:: Recorded information ::
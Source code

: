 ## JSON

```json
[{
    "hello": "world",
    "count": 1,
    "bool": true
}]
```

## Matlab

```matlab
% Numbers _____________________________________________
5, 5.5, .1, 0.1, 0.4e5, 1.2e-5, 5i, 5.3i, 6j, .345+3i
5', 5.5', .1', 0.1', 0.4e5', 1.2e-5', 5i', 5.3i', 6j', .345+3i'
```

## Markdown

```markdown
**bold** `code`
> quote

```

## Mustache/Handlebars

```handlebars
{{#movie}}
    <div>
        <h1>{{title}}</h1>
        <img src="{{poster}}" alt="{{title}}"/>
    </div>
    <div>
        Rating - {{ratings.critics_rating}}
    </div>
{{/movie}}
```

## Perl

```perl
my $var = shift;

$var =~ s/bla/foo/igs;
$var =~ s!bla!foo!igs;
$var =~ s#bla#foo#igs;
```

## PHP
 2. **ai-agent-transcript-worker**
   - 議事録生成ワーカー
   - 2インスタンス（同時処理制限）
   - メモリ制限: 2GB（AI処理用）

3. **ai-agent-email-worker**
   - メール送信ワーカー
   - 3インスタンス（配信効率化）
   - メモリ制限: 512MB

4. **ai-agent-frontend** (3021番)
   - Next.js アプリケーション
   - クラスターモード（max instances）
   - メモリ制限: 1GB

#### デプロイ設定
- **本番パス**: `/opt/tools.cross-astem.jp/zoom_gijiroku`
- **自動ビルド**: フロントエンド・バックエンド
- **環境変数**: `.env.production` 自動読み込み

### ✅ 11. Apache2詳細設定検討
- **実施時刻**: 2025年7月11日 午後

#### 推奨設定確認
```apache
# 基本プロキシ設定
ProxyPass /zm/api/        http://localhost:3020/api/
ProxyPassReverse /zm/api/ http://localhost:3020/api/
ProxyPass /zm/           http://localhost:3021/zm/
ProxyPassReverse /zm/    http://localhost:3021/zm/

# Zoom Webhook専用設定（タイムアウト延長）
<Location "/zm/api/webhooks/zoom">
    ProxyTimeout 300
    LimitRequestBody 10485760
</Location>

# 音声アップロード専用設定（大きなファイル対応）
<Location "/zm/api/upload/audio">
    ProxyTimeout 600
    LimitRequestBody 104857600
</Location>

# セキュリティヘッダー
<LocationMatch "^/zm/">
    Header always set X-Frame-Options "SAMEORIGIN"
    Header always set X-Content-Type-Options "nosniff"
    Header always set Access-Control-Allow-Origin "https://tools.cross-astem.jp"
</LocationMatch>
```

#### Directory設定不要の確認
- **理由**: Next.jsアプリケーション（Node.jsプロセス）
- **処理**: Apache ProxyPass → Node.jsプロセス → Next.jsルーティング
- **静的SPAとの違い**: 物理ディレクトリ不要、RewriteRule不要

:: Problem to solve ::
The lines holding the string "localhost" are what is needed from the material above.

:: Response below ::
ProxyPass /zm/api/        http://localhost:3020/api/
ProxyPassReverse /zm/api/ http://localhost:3020/api/
ProxyPass /zm/           http://localhost:3021/zm/
ProxyPassReverse /zm/    http://localhost:3021/zm/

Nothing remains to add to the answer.